Наскоро одевшись, Дарька выскочила на улицу. Взявшись за руки, они помчались на городскую площадь к тому дому у скверика, что внушал жителям глухую ненависть и страх. Они торопились, как будто спешкой можно было что-либо предотвратить. Но предотвратить уже ничего было нельзя. Это был злополучный 37-й год. Не слыша запретных окликов, девочки ворвались в первый попавшийся кабинет, представ перед грозным начальником.

- Где мама? Где моя мама? - кричала Ирка сквозь душившие её слёзы. Опешивший начальник принял подобающее его должности положение и попытался мягко урезонить девочек, но фальшиво-доверительный тон не действовал - обе рыдали в голос.

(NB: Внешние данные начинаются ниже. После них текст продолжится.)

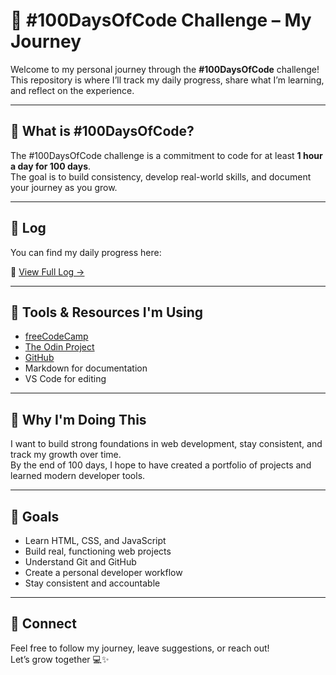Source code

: # 💯 #100DaysOfCode Challenge – My Journey

Welcome to my personal journey through the **#100DaysOfCode** challenge!  
This repository is where I’ll track my daily progress, share what I’m learning, and reflect on the experience.

---

## 📅 What is #100DaysOfCode?

The #100DaysOfCode challenge is a commitment to code for at least **1 hour a day for 100 days**.  
The goal is to build consistency, develop real-world skills, and document your journey as you grow.

---

## 📘 Log

You can find my daily progress here:

📄 [View Full Log →](log.md)

---

## 🔧 Tools & Resources I'm Using

- [freeCodeCamp](https://www.freecodecamp.org/)
- [The Odin Project](https://www.theodinproject.com/)
- [GitHub](https://github.com/)
- Markdown for documentation
- VS Code for editing

---

## 🧠 Why I'm Doing This

I want to build strong foundations in web development, stay consistent, and track my growth over time.  
By the end of 100 days, I hope to have created a portfolio of projects and learned modern developer tools.

---

## 🏁 Goals

- Learn HTML, CSS, and JavaScript
- Build real, functioning web projects
- Understand Git and GitHub
- Create a personal developer workflow
- Stay consistent and accountable

---

## 📌 Connect

Feel free to follow my journey, leave suggestions, or reach out!  
Let’s grow together 💻✨

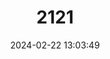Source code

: ---
title: "2121"
category: "Artibeus amplus"
draft: false
date: 2024-02-22 13:03:49
languages:
  German: ["Venezuela-Fruchtvampir"]
  English: ["Large Fruit-eating Bat"]
---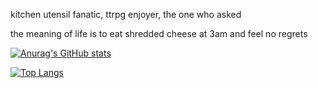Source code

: kitchen utensil fanatic, ttrpg enjoyer, the one who asked

the meaning of life is to eat shredded cheese at 3am and feel no regrets

[![Anurag's GitHub stats](https://github-readme-stats.vercel.app/api?username=RealKrzos&show_icons=true&theme=great-gatsby&count_private=true&include_all_commits=true)](https://github.com/anuraghazra/github-readme-stats)

[![Top Langs](https://github-readme-stats.vercel.app/api/top-langs/?username=RealKrzos&layout=compact&theme=great-gatsby)](https://github.com/anuraghazra/github-readme-stats)
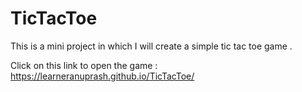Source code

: # TicTacToe
This is a mini project in which I will create a simple tic tac toe game .

Click on this link to open the game :
https://learneranuprash.github.io/TicTacToe/
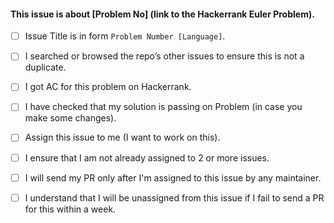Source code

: #### This issue is about [Problem No] (link to the Hackerrank Euler Problem).

- [ ] Issue Title is in form `Problem Number [Language]`.
- [ ] I searched or browsed the repo’s other issues to ensure this is not a duplicate.
- [ ] I got AC for this problem on Hackerrank.
- [ ] I have checked that my solution is passing on Problem (in case you make some changes).
- [ ] Assign this issue to me (I want to work on this).
- [ ] I ensure that I am not already assigned to 2 or more issues.
- [ ] I will send my PR only after I'm assigned to this issue by any maintainer.
- [ ] I understand that I will be unassigned from this issue if I fail to send a PR for this within a week.


<!-- It's not necessary for all for points to be checked, we will look upon what is required once you open an issue. -->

Тогда он нажал кнопку звонка, кивнул вошедшему служащему в сторону девочек и попросил доставить домой. Девочек отправили восвояси, на чём и закончился их визит к энкавэдэшникам. Вскоре бабушка Иры увезла внучку к себе, в Москву…

 

 А. Атабекова. «Замечательные умельцы»

(Ещё небольшой, но очень важный отрывок для характеристики жизни и быта на Первомайской улице Александрова, который есть в рукописях А.С. Атабековой).

 До войны, писала Антонина Степановна, «в редком доме на этой улице не было живности. Держали кур, коз, поросёнка. <…> Среди жителей улицы было много ремесленников. Мой отец с матерью занимались портняжничеством - шили верхнюю дамскую одежду. Отец кроил, мать шила. Товар возили в Москву, на Сухаревку. Рядом жили Колесниковы (прозвище, - делали колеса). На самом деле их фамилия Сергеевы. Напротив - Михеевы, муж с женой - держали корову».

 

А. Атабекова о том, как на Первомайской  появились  Лавровские

     Откуда род пошёл. В конце 19 века в Александрове обосновались со своими семьями три художника - три брата Лавровские. После смерти их отца Дмитрия Ивановича в 1897 году вдова Мария Семёновна подала прошение во Владимирскую казённую палату с просьбой причислить её с детьми и внуками к город. Эту просьбу удовлетворили.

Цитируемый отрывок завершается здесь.